The central absence outlined by these uncertain accounts increasingly became the subject of Newton’s investigation into human-caused extinction, even as his efforts to construct definitive accounts were undermined by the doubt, contradiction, and uncertainty that would come to characterize extinction studies to the present.
Amelia is a PhD student (History and Philosophy of Science) at the University of Cambridge, where she studies the ‘deep uncertainty’ of Antarctic climate science. As a writer, she has explored themes of extinction and apocalypse, moving across histories of science and literature.
Of winning the award, Amelia says “It is an honour and a pleasure to receive the William T. Stearn Prize, and a great encouragement to my own fascination with the scientific difficulty of ‘proving’ environmental change. Though he published little in his lifetime, Newton’s meticulous research sheds light on the socially mediated nature of extinction studies, and the troubling and persistent role of uncertainty therein.”

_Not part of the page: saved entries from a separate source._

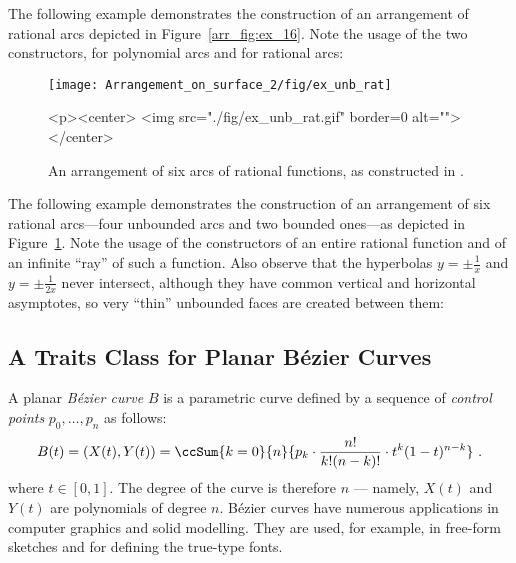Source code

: The following example demonstrates the construction of an
arrangement of rational arcs depicted in
Figure~\ref{arr_fig:ex_16}. Note the usage of the two
constructors, for polynomial arcs and for rational arcs:

\pagebreak[3]


\begin{figure}[h]
\begin{ccTexOnly}
  \begin{center}
  \texttt{[image: Arrangement\_on\_surface\_2/fig/ex\_unb\_rat]}
  \end{center}
\end{ccTexOnly}
\begin{ccHtmlOnly}
  <p><center>
  <img src="./fig/ex_unb_rat.gif" border=0 alt="">
  </center>
\end{ccHtmlOnly}
\caption{An arrangement of six arcs of rational functions, as
constructed in
.\label{arr_fig:ex_unb_rat}}
\end{figure}

The following example demonstrates the construction of an
arrangement of six rational arcs---four unbounded arcs and two
bounded ones---as depicted in Figure~\ref{arr_fig:ex_unb_rat}. Note
the usage of the constructors of an entire rational function and of
an infinite ``ray'' of such a function. Also observe that the hyperbolas
$y = \pm\frac{1}{x}$ and $y = \pm\frac{1}{2x}$ never intersect, although
they have common vertical and horizontal asymptotes, so very ``thin''
unbounded faces are created between them:


\subsection{A Traits Class for Planar B\'ezier Curves\label{arr_ssec:tr_bez}}

A planar {\em B\'ezier curve} $B$ is a parametric curve defined by a sequence
of {\em control points} $p_0, \ldots, p_n$ as follows:
\begin{eqnarray*}
B(t) = \left(X(t), Y(t)\right)
  = \ccSum{k=0}{n}{p_k \cdot \frac{n!}{k! (n-k)!} \cdot
                   t^k (1-t)^{n-k}}\ .
\end{eqnarray*}
where $t \in [0, 1]$. The degree of the curve is therefore $n$ ---
namely, $X(t)$ and $Y(t)$ are polynomials of degree $n$. B\'ezier curves
have numerous applications in computer graphics and solid modelling. They
are used, for example, in free-form sketches and for defining the true-type
fonts.


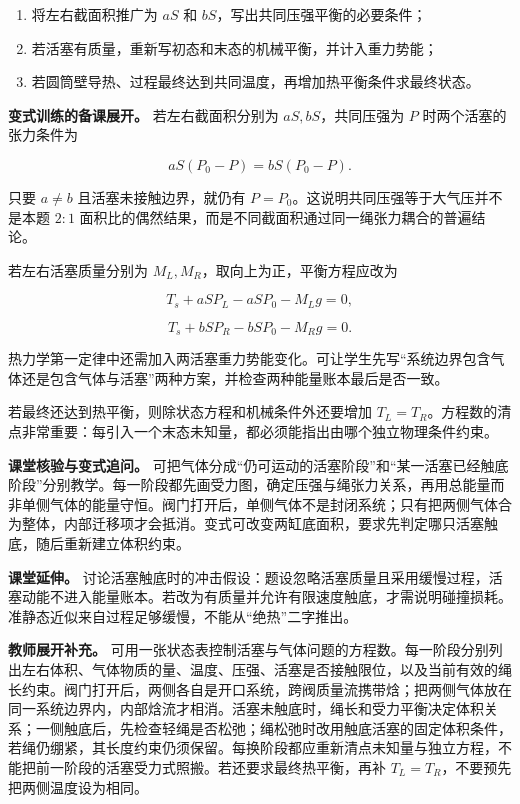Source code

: \documentclass[12pt,a4paper,UTF8]{ctexart}
\newcommand{\tightlist}{\setlength{\itemsep}{0pt}\setlength{\parskip}{0pt}}
\begin{document}
\begin{enumerate}
\def\labelenumi{\arabic{enumi}.}
\tightlist
\item
  将左右截面积推广为 \(aS\) 和 \(bS\)，写出共同压强平衡的必要条件；
\item
  若活塞有质量，重新写初态和末态的机械平衡，并计入重力势能；
\item
  若圆筒壁导热、过程最终达到共同温度，再增加热平衡条件求最终状态。
\end{enumerate}

\textbf{变式训练的备课展开。} 若左右截面积分别为 \(aS,bS\)，共同压强为
\(P\) 时两个活塞的张力条件为

\[
aS(P_0-P)=bS(P_0-P).
\]

只要 \(a\neq b\) 且活塞未接触边界，就仍有
\(P=P_0\)。这说明共同压强等于大气压并不是本题 \(2:1\)
面积比的偶然结果，而是不同截面积通过同一绳张力耦合的普遍结论。

若左右活塞质量分别为 \(M_L,M_R\)，取向上为正，平衡方程应改为

\[
T_s+aSP_L-aSP_0-M_Lg=0,
\]

\[
T_s+bSP_R-bSP_0-M_Rg=0.
\]

热力学第一定律中还需加入两活塞重力势能变化。可让学生先写``系统边界包含气体还是包含气体与活塞''两种方案，并检查两种能量账本最后是否一致。

若最终还达到热平衡，则除状态方程和机械条件外还要增加
\(T_L=T_R\)。方程数的清点非常重要：每引入一个末态未知量，都必须能指出由哪个独立物理条件约束。

\textbf{课堂核验与变式追问。}
可把气体分成``仍可运动的活塞阶段''和``某一活塞已经触底阶段''分别教学。每一阶段都先画受力图，确定压强与绳张力关系，再用总能量而非单侧气体的能量守恒。阀门打开后，单侧气体不是封闭系统；只有把两侧气体合为整体，内部迁移项才会抵消。变式可改变两缸底面积，要求先判定哪只活塞触底，随后重新建立体积约束。

\textbf{课堂延伸。}
讨论活塞触底时的冲击假设：题设忽略活塞质量且采用缓慢过程，活塞动能不进入能量账本。若改为有质量并允许有限速度触底，才需说明碰撞损耗。准静态近似来自过程足够缓慢，不能从``绝热''二字推出。

\textbf{教师展开补充。}
可用一张状态表控制活塞与气体问题的方程数。每一阶段分别列出左右体积、气体物质的量、温度、压强、活塞是否接触限位，以及当前有效的绳长约束。阀门打开后，两侧各自是开口系统，跨阀质量流携带焓；把两侧气体放在同一系统边界内，内部焓流才相消。活塞未触底时，绳长和受力平衡决定体积关系；一侧触底后，先检查轻绳是否松弛；绳松弛时改用触底活塞的固定体积条件，若绳仍绷紧，其长度约束仍须保留。每换阶段都应重新清点未知量与独立方程，不能把前一阶段的活塞受力式照搬。若还要求最终热平衡，再补
\(T_L=T_R\)，不要预先把两侧温度设为相同。
\end{document}
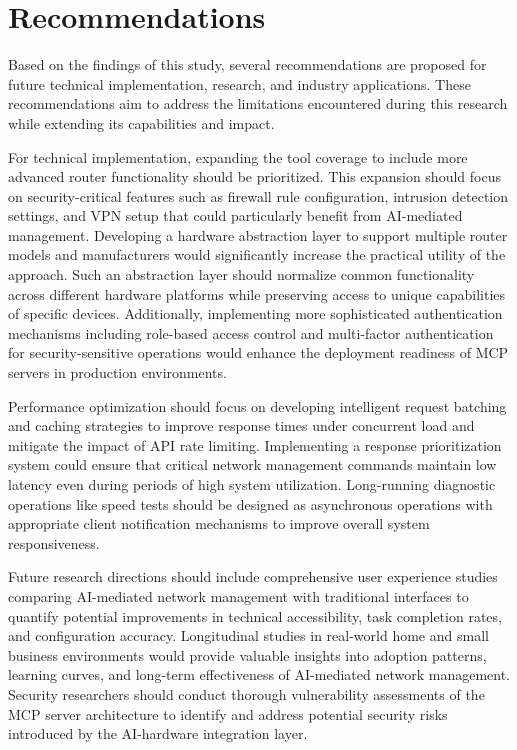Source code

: \chapter{Recommendations}
\label{chap:recommendations}

Based on the findings of this study, several recommendations are proposed for future technical implementation, research, and industry applications. These recommendations aim to address the limitations encountered during this research while extending its capabilities and impact.

For technical implementation, expanding the tool coverage to include more advanced router functionality should be prioritized. This expansion should focus on security-critical features such as firewall rule configuration, intrusion detection settings, and VPN setup that could particularly benefit from AI-mediated management. Developing a hardware abstraction layer to support multiple router models and manufacturers would significantly increase the practical utility of the approach. Such an abstraction layer should normalize common functionality across different hardware platforms while preserving access to unique capabilities of specific devices. Additionally, implementing more sophisticated authentication mechanisms including role-based access control and multi-factor authentication for security-sensitive operations would enhance the deployment readiness of MCP servers in production environments.

Performance optimization should focus on developing intelligent request batching and caching strategies to improve response times under concurrent load and mitigate the impact of API rate limiting. Implementing a response prioritization system could ensure that critical network management commands maintain low latency even during periods of high system utilization. Long-running diagnostic operations like speed tests should be designed as asynchronous operations with appropriate client notification mechanisms to improve overall system responsiveness.

Future research directions should include comprehensive user experience studies comparing AI-mediated network management with traditional interfaces to quantify potential improvements in technical accessibility, task completion rates, and configuration accuracy. Longitudinal studies in real-world home and small business environments would provide valuable insights into adoption patterns, learning curves, and long-term effectiveness of AI-mediated network management. Security researchers should conduct thorough vulnerability assessments of the MCP server architecture to identify and address potential security risks introduced by the AI-hardware integration layer.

The Society sends our very best congratulations to Amelia. Amelia’s essay will be published in an upcoming edition of the Society for the History of Natural History’s journal Archives of natural history.

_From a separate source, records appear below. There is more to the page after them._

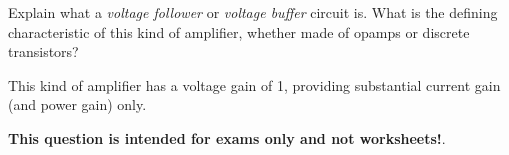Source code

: 

Explain what a {\it voltage follower} or {\it voltage buffer} circuit is.  What is the defining characteristic of this kind of amplifier, whether made of opamps or discrete transistors?







This kind of amplifier has a voltage gain of 1, providing substantial current gain (and power gain) only.







{\bf This question is intended for exams only and not worksheets!}.



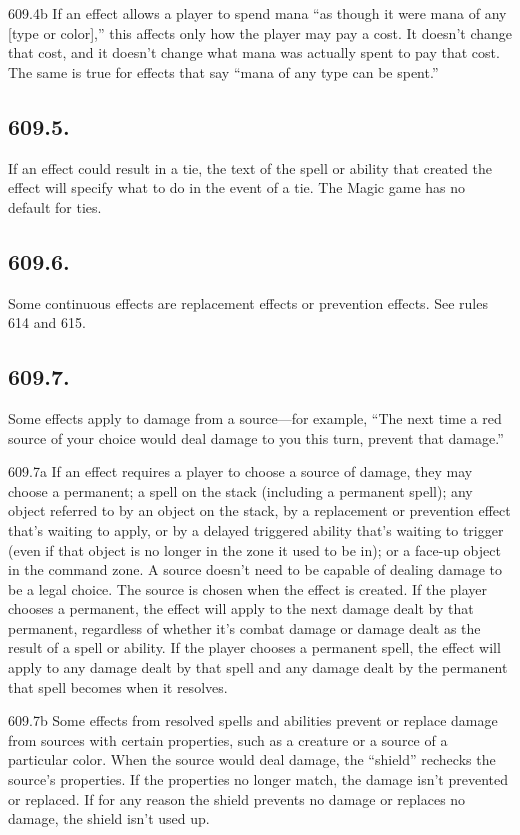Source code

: 609.4b If an effect allows a player to spend mana “as though it were mana of any [type or color],” this affects only how the player may pay a cost. It doesn’t change that cost, and it doesn’t change what mana was actually spent to pay that cost. The same is true for effects that say “mana of any type can be spent.”

\subsection*{609.5.}
If an effect could result in a tie, the text of the spell or ability that created the effect will specify what to do in the event of a tie. The Magic game has no default for ties.

\subsection*{609.6.}
Some continuous effects are replacement effects or prevention effects. See rules 614 and 615.

\subsection*{609.7.}
Some effects apply to damage from a source—for example, “The next time a red source of your choice would deal damage to you this turn, prevent that damage.”

609.7a If an effect requires a player to choose a source of damage, they may choose a permanent; a spell on the stack (including a permanent spell); any object referred to by an object on the stack, by a replacement or prevention effect that’s waiting to apply, or by a delayed triggered ability that’s waiting to trigger (even if that object is no longer in the zone it used to be in); or a face-up object in the command zone. A source doesn’t need to be capable of dealing damage to be a legal choice. The source is chosen when the effect is created. If the player chooses a permanent, the effect will apply to the next damage dealt by that permanent, regardless of whether it’s combat damage or damage dealt as the result of a spell or ability. If the player chooses a permanent spell, the effect will apply to any damage dealt by that spell and any damage dealt by the permanent that spell becomes when it resolves.

609.7b Some effects from resolved spells and abilities prevent or replace damage from sources with certain properties, such as a creature or a source of a particular color. When the source would deal damage, the “shield” rechecks the source’s properties. If the properties no longer match, the damage isn’t prevented or replaced. If for any reason the shield prevents no damage or replaces no damage, the shield isn’t used up.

William T. Stearn, CBE FLS VMH, was an outstanding botanical scholar, deemed the complete naturalist and was described in his obituary in The Times as “the greatest botanical authority of the twentieth century”. Professor Stearn is known for his work in botanical taxonomy and botanical history, particularly classical botanical literature, botanical illustration and for his studies of the Swedish scientist Carl Linnaeus. His best known books are his Dictionary of Plant Names for Gardeners, a popular guide to the scientific names of plants, and his Botanical Latin for scientists and he is the the botanical authority for over 400 plant species.
William Stearn received many honours for his work, at home and abroad, and was made a Commander of the Order of the British Empire (CBE) in 1997. He received the Linnean Gold Medal of The Linnean Society of London (1976), and the Society for the History of Natural History’s SHNH Founders’ Medal (1986).
The SHNH Stearn Student Essay Prize was established in his honour by the Society for the History of Natural History and Amelia is the twelfth winner of the prize.